1) les ménages français entrent très tardivement dans le cycle haussier, en cédant notamment aux argumentaires de la gestion collective (cf. les contrats en U.C), mais également dans la gestion directe de leur portefeuille (cf. l’augmentation du nombre de détenteurs en 1999 et 2000 révélée par les enquêtes et, globalement, la confirmation par l’estimation de Pansard (2006)) ;

2) lorsque les cours chutent, comme nous l’avons noté, c’est plutôt l’absence de réaction qui prédomine, d’où une augmentation de la durée moyenne de détention.

L’une des conséquences de ce mauvais positionnement est que les intermédiaires financiers font aujourd’hui davantage la promotion des formules d’investissement régulier qui, selon nos estimations [28], représenteraient un peu moins de 10% de la collecte totale de l’épargne de prévoyance (assurance-vie + PERP)51.

51 Des formules de ce type existent également dans le cadre de la gestion d’un portefeuille de valeurs mobilières.

- Une stabilité relative de l’aversion pour le risque

Il est assez courant de lire que l’aversion pour le risque des ménages évolue dans telle ou telle direction dès qu’une modification de la structure patrimoniale apparaît ou à l’occasion d’offres publiques d’achat. Bien souvent, de tels propos reflètent une confusion entre l’aversion au risque et l’exposition au risque. Si la seconde est d’autant plus variable que l’inertie rappelée précédemment a pour corollaire une forte sensibilité des encours aux phénomènes de valorisation, la première est probablement beaucoup plus stable dans le temps.

Les estimations de coefficients d’aversion pour le risque sont difficiles et, compte-tenu du vaste champ d’hypothèses, fournissent un large spectre de résultats. La plupart sont menées dans le cadre de travaux microéconomiques. (Hartog et alii, 2000, Arrondel et Masson, 2004).

Dans la lignée du modèle de choix de portefeuille développé à la CDC, nous avons choisi de mener une estimation d’un coefficient d’aversion absolue à l’égard du risque de 1990 à 2000 au niveau macroéconomique à partir du MEDAF [38]. Pour ce faire, une répartition du patrimoine financier des ménages en différentes classes d’actifs a été menée, chaque classe étant caractérisée par son espérance de rentabilité et son risque. Beaucoup des hypothèses retenues sont éminemment discutables au regard par exemple des constats établis ci-avant.

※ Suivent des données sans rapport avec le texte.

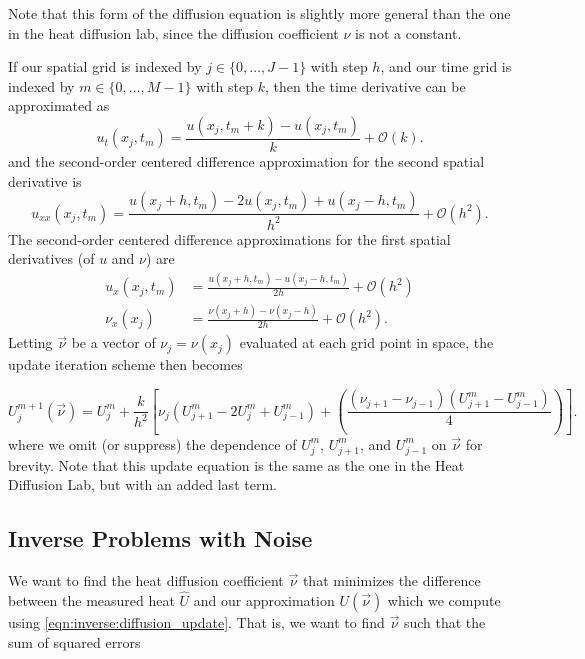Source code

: Note that this form of the diffusion equation is slightly more general than the one in the heat diffusion lab, since the diffusion coefficient $\nu$ is not a constant. 

If our spatial grid is indexed by $j\in\{0, \ldots, J-1\}$ with step $h$, and our time grid is indexed by $m\in\{0, \ldots, M-1\}$ with step $k$, then the time derivative can be approximated as
\begin{equation*}
	u_t(x_j, t_m) = \frac{u(x_j, t_m + k) - u(x_j, t_m)}{k} + \mathcal{O}(k).
\end{equation*}
and the second-order centered difference approximation for the second spatial derivative is
\begin{equation*}
	u_{xx}(x_j,t_m) = \frac{u(x_j + h,t_m )-2 u(x_j,t_m)+ u(x_j - h,t_m)}{h^2} + \mathcal{O}(h^2).
\end{equation*}
The second-order centered difference approximations for the first spatial derivatives (of $u$ and $\nu$) are
\begin{align*}
	u_x(x_j, t_m) &= \frac{u(x_j + h, t_m) - u(x_j - h, t_m)}{2h} + \mathcal{O}(h^2)\\
	\nu_x(x_j) &= \frac{\nu(x_j + h) - \nu(x_j - h)}{2h} + \mathcal{O}(h^2).
\end{align*}
Letting $\vec \nu$ be a vector of $\nu_j = \nu(x_j)$ evaluated at each grid point in space, the update iteration scheme then becomes

\begin{equation}
U_{j}^{m+1}(\vec \nu) = U_{j}^{m} + \frac{ k}{h^2} \left[ \nu_j(U_{j+1}^m - 2U_{j}^{m} + U_{j-1}^{m} ) + \left(\frac{(\nu_{j+1}-\nu_{j-1})(U^m_{j+1}-U^m_{j-1})}{4}\right)\right].
\label{eqn:inverse:diffusion_update}
\end{equation}
where we omit (or suppress) the dependence of $U_j^m$, $U_{j+1}^m$, and $U_{j-1}^m$ on $\vec \nu$ for brevity.
Note that this update equation is the same as the one in the Heat Diffusion Lab, but with an added last term.

\subsection*{Inverse Problems with Noise}

We want to find the heat diffusion coefficient $\vec \nu$ that minimizes the difference between the measured heat $\hat U$ and our approximation $U(\vec \nu)$ which we compute using \eqref{eqn:inverse:diffusion_update}. That is, we want to find $\vec \nu$ such that the sum of squared errors

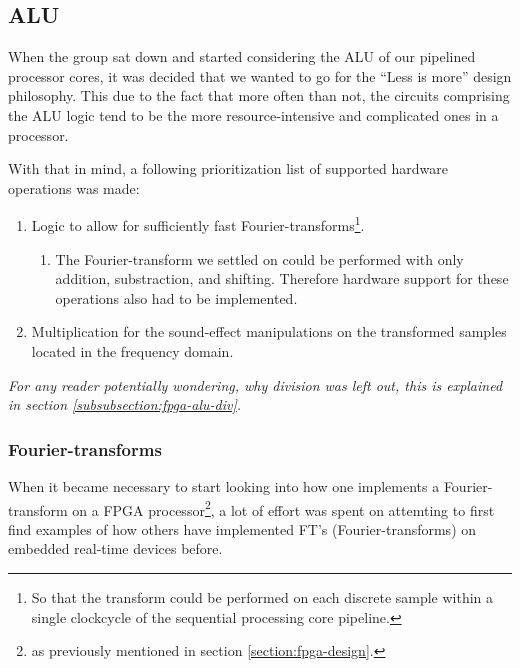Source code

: \FloatBarrier
\newpage
\subsection{ALU}\label{subsection:fpga-alu}

When the group sat down and started considering the ALU of our pipelined
processor cores, it was decided that we wanted to go for the ``Less is more''
design philosophy. This due to the fact that more often than not, the circuits
comprising the ALU logic tend to be the more resource-intensive and complicated
ones in a processor.

With that in mind, a following prioritization list of supported hardware
operations was made:
\begin{enumerate}
	\item Logic to allow for sufficiently fast Fourier-transforms\footnote{So
that the transform could be performed on each discrete sample within a single
clockcycle of the sequential processing core pipeline.}.
	\begin{enumerate}
		\item The Fourier-transform we settled on could be performed with only
addition, substraction, and shifting. Therefore hardware support for these
operations also had to be implemented.
	\end{enumerate}
	\item Multiplication for the sound-effect manipulations on the transformed
samples located in the frequency domain.
\end{enumerate}
\emph{For any reader potentially wondering, why division was left out, this is
explained in section \ref{subsubsection:fpga-alu-div}.}

\FloatBarrier
\subsubsection{Fourier-transforms}\label{subsubsection:fpga-alu-ft}

When it became necessary to start looking into how one implements a
Fourier-transform on a FPGA processor\footnote{as previously mentioned in section
\ref{section:fpga-design}.}, a lot of effort was spent on attemting to first
find examples of how others have implemented FT's (Fourier-transforms) on
embedded real-time devices before.


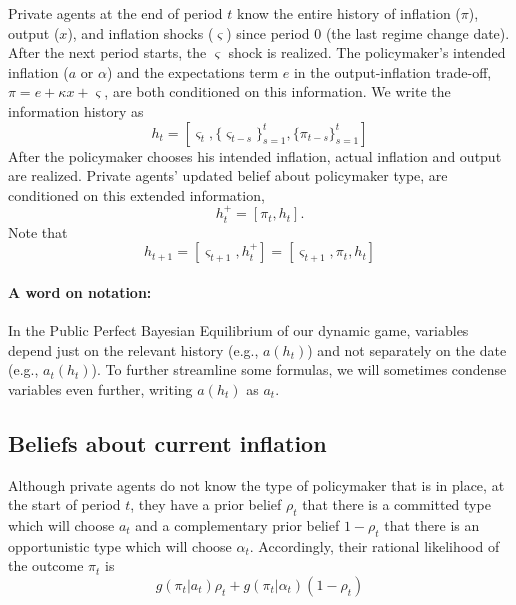 \documentclass[12pt,letter,leqno]{article}
\theoremstyle{asn}
\theoremstyle{lem}
\theoremstyle{slem}
\theoremstyle{prop}
\theoremstyle{appprop}
\theoremstyle{rem}
\theoremstyle{defn}
\begin{document}
Private agents at the end of period $t$ know the entire history of inflation ($\pi $), output ($x$), and inflation shocks ($\varsigma $) since period 0 (the last regime change date). After the
next period starts, the $\varsigma $ shock is realized. The policymaker's intended inflation ($a$ or $\alpha$) and the expectations term $e$ in the output-inflation trade-off, $\pi = e + \kappa x + \varsigma$, are both conditioned on this information. We write
the information history as 
\begin{equation*}
h_{t}=[\varsigma _{t},\{\varsigma _{t-s}\}_{s=1}^t,\{\pi
_{t-s}\}_{s=1}^t]
\end{equation*}
After the policymaker chooses his intended inflation, actual inflation and
output are realized. Private agents' updated belief about policymaker type, are conditioned on this extended information,  
\begin{equation*}
h_{t}^{+}=[\pi _{t},h_{t}].
\end{equation*}%
Note that 
\begin{equation*}
h_{t+1}=[\varsigma _{t+1},h_{t}^{+}]=[\varsigma _{t+1},\pi _{t},h_{t}]
\end{equation*}

\paragraph{A word on notation:} In the Public Perfect Bayesian Equilibrium of our 
dynamic game, variables depend just on the relevant history (e.g., $a(h_{t})$) and not separately on the date (e.g., $a_{t}(h_{t})$). To further streamline some formulas, we will sometimes condense variables even further, writing $a(h_{t})$ as $a_{t}$.

\subsection{Beliefs about current inflation}\label{appsec:recursive3}

Although private agents do not know the type of policymaker that is in
place, at the start of period $t$, they have a prior belief $\rho _{t}$ that
there is a committed type which will choose $a_{t}$ and a complementary prior
belief $1-\rho _{t}$ that there is an opportunistic type which will choose $%
\alpha _{t}$. Accordingly, their rational likelihood of the outcome $\pi _{t}
$ is
\begin{equation}
g(\pi _{t}|a_{t})\rho _{t}+g(\pi _{t}|\alpha _{t})(1-\rho _{t})
\label{pub prob pi}
\end{equation}
\end{document}
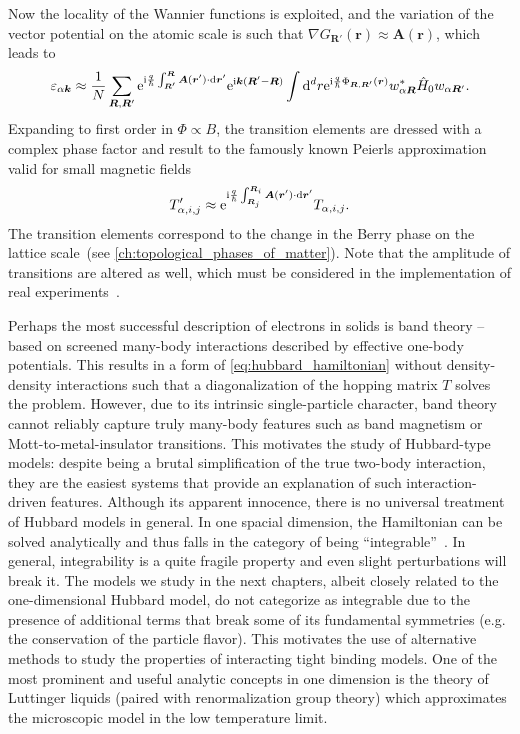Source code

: Now the locality of the Wannier functions is exploited, and the variation of the vector potential on the atomic scale is such that $\nabla G_{\bm R'}(\bm r)\approx\bm A(\bm r)$, which leads to
\begin{align}
    \varepsilon_{\alpha\bm k}
    \approx
    \frac1N\sum_{\bm R,\bm R'}\mathrm e^{\mathrm i\frac q\hbar\int_{\bm R'}^{\bm R}\bm A(\bm r')\cdot\mathrm d \bm r'}\mathrm e^{\mathrm i\bm k(\bm R'-\bm R)}
    \int\mathrm d^d r
        \mathrm e^{\mathrm i\frac q\hbar\Phi_{\bm R,\bm R'}(\bm r)}
        w_{\alpha\bm R}^*
        \hat H_0
        w_{\alpha \bm R'}
    .
\end{align}
Expanding to first order in $\Phi\propto B$, the transition elements are dressed with a complex phase factor and result to the famously known Peierls approximation valid for small magnetic fields
\begin{align}
    T_{\alpha,i,j}'\approx\mathrm e^{\mathrm i\frac q\hbar\int_{\bm R_j}^{\bm R_i}\bm A(\bm r')\cdot\mathrm d\bm r'}T_{\alpha,i,j}.
\end{align}
The transition elements correspond to the change in the Berry phase on the lattice scale~(see \cref{ch:topological_phases_of_matter}).
Note that the amplitude of transitions are altered as well, which must be considered in the implementation of real experiments~\cite{Alexandrov1991}.

Perhaps the most successful description of electrons in solids is band theory -- based on screened many-body interactions described by effective one-body potentials.
This results in a form of \cref{eq:hubbard_hamiltonian} without density-density interactions such that a diagonalization of the hopping matrix $T$ solves the problem.
However, due to its intrinsic single-particle character, band theory cannot reliably capture truly many-body features such as band magnetism or Mott-to-metal-insulator transitions.
This motivates the study of Hubbard-type models: despite being a brutal simplification of the true two-body interaction, they are the easiest systems that provide an explanation of such interaction-driven features.
Although its apparent innocence, there is no universal treatment of Hubbard models in general.
In one spacial dimension, the Hamiltonian can be solved analytically and thus falls in the category of being ``integrable''~\cite{Essler2005}.
In general, integrability is a quite fragile property and even slight perturbations will break it.
The models we study in the next chapters, albeit closely related to the one-dimensional Hubbard model, do not categorize as integrable due to the presence of additional terms that break some of its fundamental symmetries (e.g. the conservation of the particle flavor).
This motivates the use of alternative methods to study the properties of interacting tight binding models.
One of the most prominent and useful analytic concepts in one dimension is the theory of Luttinger liquids (paired with renormalization group theory) which approximates the microscopic model in the low temperature limit.
%
%

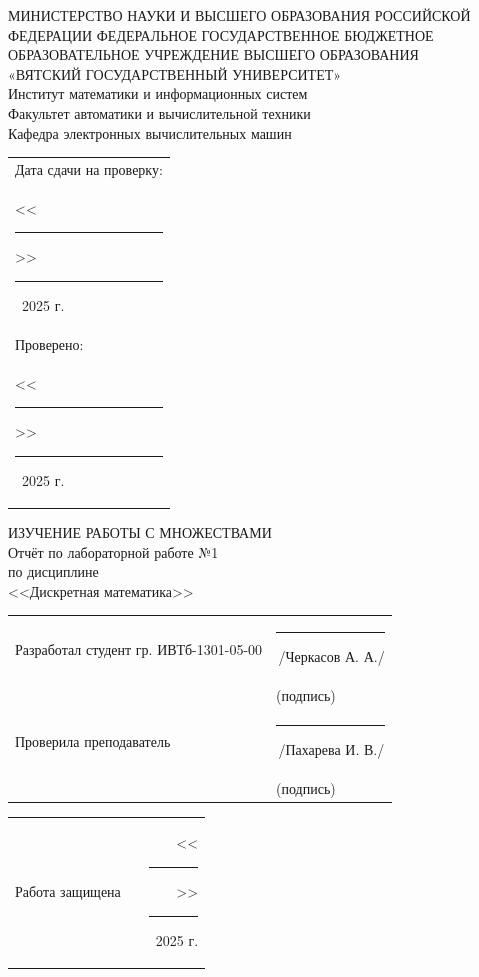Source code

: \documentclass[oneside,a4paper,14pt]{extarticle}
\begin{document}
\newpage
\thispagestyle{empty}
\begin{center}
	МИНИСТЕРСТВО НАУКИ И ВЫСШЕГО ОБРАЗОВАНИЯ РОССИЙСКОЙ ФЕДЕРАЦИИ ФЕДЕРАЛЬНОЕ ГОСУДАРСТВЕННОЕ БЮДЖЕТНОЕ ОБРАЗОВАТЕЛЬНОЕ УЧРЕЖДЕНИЕ ВЫСШЕГО ОБРАЗОВАНИЯ\\
	«ВЯТСКИЙ ГОСУДАРСТВЕННЫЙ УНИВЕРСИТЕТ»\\
	Институт математики и информационных систем\\
	Факультет автоматики и вычислительной техники\\
	Кафедра электронных вычислительных машин
\end{center}
\vspace{10mm}

\hfill
\begin{tabular}{l}
  \footnotesize Дата сдачи на проверку: \\
  \footnotesize <<\rule[-1mm]{5mm}{0.10mm}\/>>\rule[-1mm]{20mm}{0.10mm}\ 2025 г.\\
  \footnotesize Проверено: \\
  \footnotesize <<\rule[-1mm]{5mm}{0.10mm}\/>>\rule[-1mm]{20mm}{0.10mm}\ 2025 г. \\
\end{tabular}
\vfill

\begin{center}
    ИЗУЧЕНИЕ РАБОТЫ С МНОЖЕСТВАМИ\\
	Отчёт по лабораторной работе №1\\
	по дисциплине\\
	<<Дискретная математика>>\\
\end{center}
\vspace{25mm}
\noindent
\begin{tabular}{ll}
	Разработал студент гр. ИВТб-1301-05-00 & \rule[-1mm]{30mm}{0.10mm}\,/Черкасов А. А./   \\
	                                       & \hspace{8mm}\footnotesize(подпись)            \\
	Проверила преподаватель                & \rule[-1mm]{30mm}{0.10mm}\,/Пахарева И. В./ \\
	                                       & \hspace{8mm}\footnotesize(подпись)            \\
\end{tabular}

\noindent
  \begin{tabular}{lp{58mm}r}
    Работа защищена &  & <<\rule[-1mm]{5mm}{0.10mm}\/>>\rule[-1mm]{30mm}{0.10mm}\ 2025 г.
  \end{tabular}
  \vfill
\end{document}
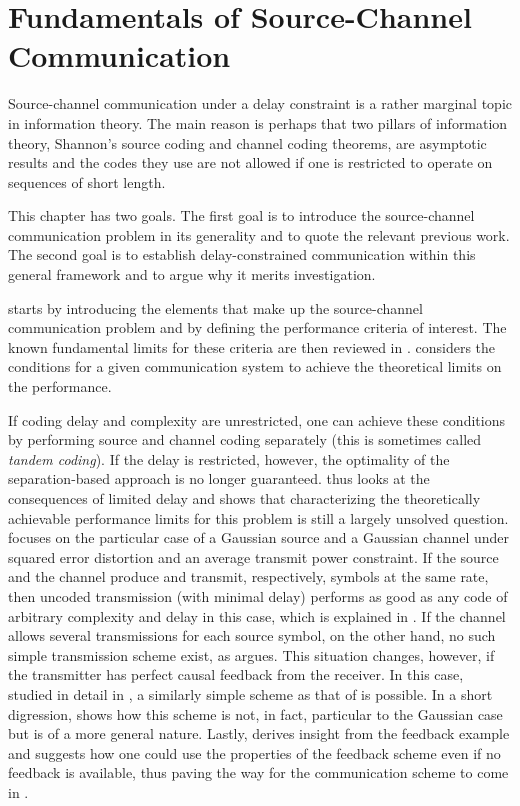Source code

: \chapter{Fundamentals of Source-Channel Communication}\label{ch:fundamentals}

Source-channel communication under a delay constraint is a rather marginal topic
in information theory. The main reason is perhaps that two pillars of
information theory, Shannon's source coding and channel coding theorems, are
asymptotic results and the codes they use are not allowed if one is restricted
to operate on sequences of short length. 

This chapter has two goals. The first goal is to introduce the source-channel
communication problem in its generality and to quote the relevant previous work.
The second goal is to establish delay-constrained communication within this
general framework and to argue why it merits investigation. 

 starts by introducing the elements that make up the
source-channel communication problem and by defining the performance criteria of
interest. The known fundamental limits for these criteria are then reviewed in
.   considers the
conditions for a given communication system to achieve the theoretical limits on
the performance. 

If coding delay and complexity are unrestricted, one can achieve these
conditions by performing source and channel coding separately (this is sometimes
called \emph{tandem coding}). If the delay is restricted, however, the
optimality of the separation-based approach is no longer guaranteed.
 thus looks at the consequences of limited delay and
shows that characterizing the theoretically achievable performance limits for
this problem is still a largely unsolved question.   focuses on
the particular case of a Gaussian source and a Gaussian channel under squared
error distortion and an average transmit power constraint.  If the source and
the channel produce and transmit, respectively, symbols at the same rate, then
uncoded transmission (with minimal delay) performs as good as any code of
arbitrary complexity and delay in this case, which is explained in
. If the channel allows several transmissions for each
source symbol, on the other hand, no such simple transmission scheme exist, as
 argues. This situation changes, however, if the transmitter
has perfect causal feedback from the receiver. In this case, studied in detail
in , a similarly simple scheme as that of
 is possible. In a short digression, 
shows how this scheme is not, in fact, particular to the Gaussian case but is of
a more general nature. Lastly,  derives insight from
the feedback example and suggests how one could use the properties of the
feedback scheme even if no feedback is available, thus paving the way for the
communication scheme to come in . 


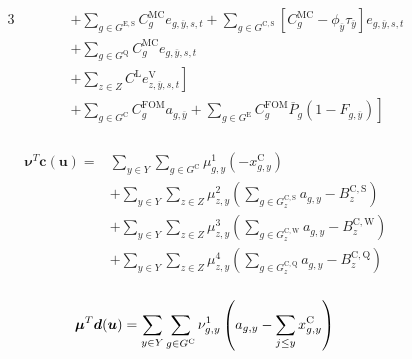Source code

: \documentclass{article}
\newcommand{\sGeneratorsExisting}{G^{\mathrm{E}}}
\newcommand{\sGeneratorsExistingSolar}{G^{\mathrm{E,S}}}
\newcommand{\sGeneratorsCandidate}{G^{\mathrm{C}}}
\newcommand{\sGeneratorsCandidateWind}{G^{\mathrm{C,W}}}
\newcommand{\sGeneratorsCandidateSolar}{G^{\mathrm{C,S}}}
\newcommand{\sStorage}{G^{\mathrm{Q}}}
\newcommand{\sStorageCandidate}{G^{\mathrm{C,Q}}}
\newcommand{\sYears}{Y}
\newcommand{\sZones}{Z}
\newcommand{\iGenerator}{g}
\newcommand{\iYear}{y}
\newcommand{\iYearTerminal}{\overline{\iYear}}
\newcommand{\iYearAlias}{j}
\newcommand{\iScenario}{s}
\newcommand{\iInterval}{t}
\newcommand{\iZone}{z}
\newcommand{\cFixedOperationsMaintenanceCostGenerator}[1][\iGenerator]{C^{\mathrm{FOM}}_{#1}}
\newcommand{\cMarginalCost}[1][\iGenerator,\iYear]{C^{\mathrm{MC}}_{#1}}
\newcommand{\cPowerOutputMax}[1][\iGenerator,\iYear]{\overline{P}_{#1}}
\newcommand{\cBuildLimitWind}{B^{\mathrm{C,\mathrm{W}}}_{\iZone}}
\newcommand{\cBuildLimitSolar}{B^{\mathrm{C,\mathrm{S}}}_{\iZone}}
\newcommand{\cBuildLimitStorage}{B^{\mathrm{C,\mathrm{Q}}}_{\iZone}}
\newcommand{\cLostLoadCost}{C^{\mathrm{L}}}
\newcommand{\cRetirementIndicator}[1][\iGenerator,\iYear]{F_{#1}}
\newcommand{\vBaseline}[1][\iYear]{\phi_{#1}}
\newcommand{\vPermitPrice}[1][\iYear]{\tau_{#1}}
\newcommand{\vEnergy}[1][\iGenerator,\iYear,\iScenario,\iInterval]{e_{#1}}
\newcommand{\vInstalledCapacity}[1][\iGenerator,\iYear]{x^{\mathrm{C}}_{#1}}
\newcommand{\vLostLoadEnergy}[1][\iZone,\iYear,\iScenario,\iInterval]{e^{\mathrm{V}}_{#1}}
\newcommand{\vInstalledCapacityTotal}[1][\iGenerator,\iYear]{a_{#1}}
\newcommand{\dNonNegativeCandidateCapacity}[1][\iGenerator,\iYear]{\mu_{#1}^{1}}
\newcommand{\dSolarBuildLimit}[1][\iZone,\iYear]{\mu_{#1}^{2}}
\newcommand{\dWindBuildLimit}[1][\iZone,\iYear]{\mu_{#1}^{3}}
\newcommand{\dStorageBuildLimit}[1][\iZone,\iYear]{\mu_{#1}^{4}}
\newcommand{\dTotalInstallCapacity}[1][\iGenerator,\iYear]{\nu_{#1}^{1}}
\begin{document}
\begin{alignat}{3}
	& && && + \sum\limits_{\iGenerator \in \sGeneratorsExistingSolar} \cMarginalCost[\iGenerator] \vEnergy[\iGenerator,\iYearTerminal,\iScenario,\iInterval] + \sum\limits_{\iGenerator \in \sGeneratorsCandidateSolar} \left[\cMarginalCost[\iGenerator] - \vBaseline[\iYearTerminal]\vPermitPrice[\iYearTerminal]\right] \vEnergy[\iGenerator,\iYearTerminal,\iScenario,\iInterval] \nonumber\\
	& && && + \sum\limits_{\iGenerator \in \sStorage} \cMarginalCost[\iGenerator] \vEnergy[\iGenerator,\iYearTerminal,\iScenario,\iInterval] \nonumber\\
	& && && \left. + \sum\limits_{\iZone \in \sZones} \cLostLoadCost \vLostLoadEnergy[\iZone,\iYearTerminal,\iScenario,\iInterval] \right] \nonumber\\
	& && && \left. + \sum\limits_{\iGenerator \in \sGeneratorsCandidate} \cFixedOperationsMaintenanceCostGenerator \vInstalledCapacityTotal[\iGenerator,\iYearTerminal] + \sum\limits_{\iGenerator \in \sGeneratorsExisting} \cFixedOperationsMaintenanceCostGenerator \cPowerOutputMax[\iGenerator] \left(1 - \cRetirementIndicator[\iGenerator,\iYearTerminal]\right)\right]\\\nonumber
\end{alignat}

\begin{align}
\begin{split}
\bm{\nu}^{T}\bm{c}(\bm{u}) = & \sum\limits_{\iYear \in \sYears} \sum\limits_{\iGenerator \in \sGeneratorsCandidate} \dNonNegativeCandidateCapacity \left(-\vInstalledCapacity\right)\\
& + \sum\limits_{\iYear \in \sYears}\sum\limits_{\iZone \in \sZones} \dSolarBuildLimit \left(\sum\limits_{\iGenerator \in \sGeneratorsCandidateSolar_{\iZone}} \vInstalledCapacityTotal - \cBuildLimitSolar\right)\\
& + \sum\limits_{\iYear \in \sYears}\sum\limits_{\iZone \in \sZones} \dWindBuildLimit \left(\sum\limits_{\iGenerator \in \sGeneratorsCandidateWind_{\iZone}} \vInstalledCapacityTotal - \cBuildLimitWind\right)\\
& + \sum\limits_{\iYear \in \sYears}\sum\limits_{\iZone \in \sZones} \dStorageBuildLimit \left(\sum\limits_{\iGenerator \in \sStorageCandidate_{\iZone}} \vInstalledCapacityTotal - \cBuildLimitStorage\right)\\
\end{split}
\end{align}

\begin{equation}
	\bm{\mu}^{T}\bm{d}(\bm{u}) = \sum\limits_{\iYear \in \sYears} \sum\limits_{\iGenerator \in \sGeneratorsCandidate} \dTotalInstallCapacity \left(\vInstalledCapacityTotal - \sum\limits_{\iYearAlias\leq \iYear} \vInstalledCapacity\right)\\
\end{equation}
\end{document}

Celle d’anticipations parfaites, commode en l’absence d’études préalables sur le sujet, est évidemment la plus exposée à la critique. D’autres sont plus défendables. Ainsi, même si beaucoup de portefeuilles sont éloignés du portefeuille de marché, au niveau macroéconomique, compte tenu à la fois du poids largement majoritaire des OPCVM, détenus directement ou via des contrats d’assurance vie en unités de compte, et du biais domestique suscité en partie par la réglementation (PEA), le choix de prendre en compte les caractéristiques du portefeuille de marché (le CAC) semble être le plus adapté.

Le résultat principal de cette estimation, dont la qualité est discutée dans l’article, est l’absence de baisse de l’aversion pour le risque des ménages dans la seconde moitié des années quatre-vingt-dix. La déformation des stocks, la hausse de la collecte sur les contrats d’assurance vie en UC, seraient alors davantage le reflet de l’inertie et d’une estimation déficiente du couple rendement-risque sur les marchés boursiers en période haussière qu’un souhait de voir s’élever l’exposition aux risques financiers des patrimoines.

Les « erreurs » commises par les ménages, illustrées par les quatre premiers constats, trouvent des explications dans la théorie financière traditionnelle. Mais celles-ci sont parfois apparues insuffisantes, induisant une réflexion nouvelle sur le comportement des épargnants en univers risqué.